[Activity] Repetition must be exact and must stop with the line bearing "Similarly, this is". It begins at the first line of the records and includes no pictures.

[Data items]
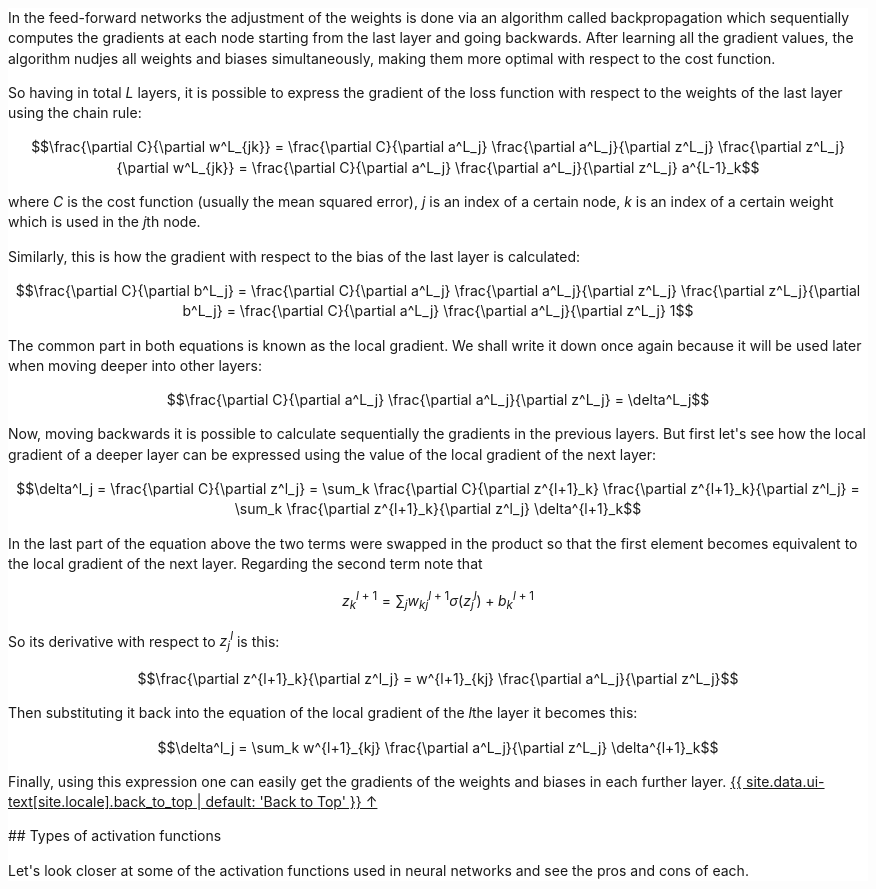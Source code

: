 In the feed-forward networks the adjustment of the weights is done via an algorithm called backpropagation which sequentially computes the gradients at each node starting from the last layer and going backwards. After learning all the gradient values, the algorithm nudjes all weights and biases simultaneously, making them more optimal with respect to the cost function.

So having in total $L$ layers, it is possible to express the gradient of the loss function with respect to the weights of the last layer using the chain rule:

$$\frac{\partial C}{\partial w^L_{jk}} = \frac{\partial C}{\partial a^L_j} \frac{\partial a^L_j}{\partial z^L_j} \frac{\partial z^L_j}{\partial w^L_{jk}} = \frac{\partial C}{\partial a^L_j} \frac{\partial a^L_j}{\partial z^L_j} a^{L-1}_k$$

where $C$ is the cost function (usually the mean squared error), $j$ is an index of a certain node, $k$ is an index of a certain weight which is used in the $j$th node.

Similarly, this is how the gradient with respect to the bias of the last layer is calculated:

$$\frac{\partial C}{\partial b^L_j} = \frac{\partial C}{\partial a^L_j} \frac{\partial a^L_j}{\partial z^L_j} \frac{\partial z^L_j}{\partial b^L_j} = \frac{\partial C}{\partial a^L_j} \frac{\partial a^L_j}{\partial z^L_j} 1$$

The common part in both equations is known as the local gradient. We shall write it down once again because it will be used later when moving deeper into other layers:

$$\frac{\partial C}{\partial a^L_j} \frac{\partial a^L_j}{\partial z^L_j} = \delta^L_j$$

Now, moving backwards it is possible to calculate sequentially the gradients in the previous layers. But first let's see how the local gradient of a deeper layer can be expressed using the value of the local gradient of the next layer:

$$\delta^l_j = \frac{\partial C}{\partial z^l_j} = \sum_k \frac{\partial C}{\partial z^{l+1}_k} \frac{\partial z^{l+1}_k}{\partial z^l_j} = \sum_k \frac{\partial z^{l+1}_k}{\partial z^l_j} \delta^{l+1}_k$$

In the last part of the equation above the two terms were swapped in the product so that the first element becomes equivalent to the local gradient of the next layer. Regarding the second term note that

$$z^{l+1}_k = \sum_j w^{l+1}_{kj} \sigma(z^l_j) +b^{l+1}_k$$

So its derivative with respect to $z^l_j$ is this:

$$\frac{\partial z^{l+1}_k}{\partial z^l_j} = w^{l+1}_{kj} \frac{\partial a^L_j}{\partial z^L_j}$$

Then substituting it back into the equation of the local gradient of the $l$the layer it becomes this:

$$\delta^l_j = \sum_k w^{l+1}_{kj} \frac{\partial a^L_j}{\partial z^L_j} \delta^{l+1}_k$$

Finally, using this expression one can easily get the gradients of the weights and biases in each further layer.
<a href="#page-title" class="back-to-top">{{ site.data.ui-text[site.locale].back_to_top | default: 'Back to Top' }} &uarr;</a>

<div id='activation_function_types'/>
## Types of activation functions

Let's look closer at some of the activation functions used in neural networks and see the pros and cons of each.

[Reply]
Source code

: In the feed-forward networks the adjustment of the weights is done via an algorithm called backpropagation which sequentially computes the gradients at each node starting from the last layer and going backwards. After learning all the gradient values, the algorithm nudjes all weights and biases simultaneously, making them more optimal with respect to the cost function.

So having in total $L$ layers, it is possible to express the gradient of the loss function with respect to the weights of the last layer using the chain rule:

$$\frac{\partial C}{\partial w^L_{jk}} = \frac{\partial C}{\partial a^L_j} \frac{\partial a^L_j}{\partial z^L_j} \frac{\partial z^L_j}{\partial w^L_{jk}} = \frac{\partial C}{\partial a^L_j} \frac{\partial a^L_j}{\partial z^L_j} a^{L-1}_k$$

where $C$ is the cost function (usually the mean squared error), $j$ is an index of a certain node, $k$ is an index of a certain weight which is used in the $j$th node.

Similarly, this is how the gradient with respect to the bias of the last layer is calculated:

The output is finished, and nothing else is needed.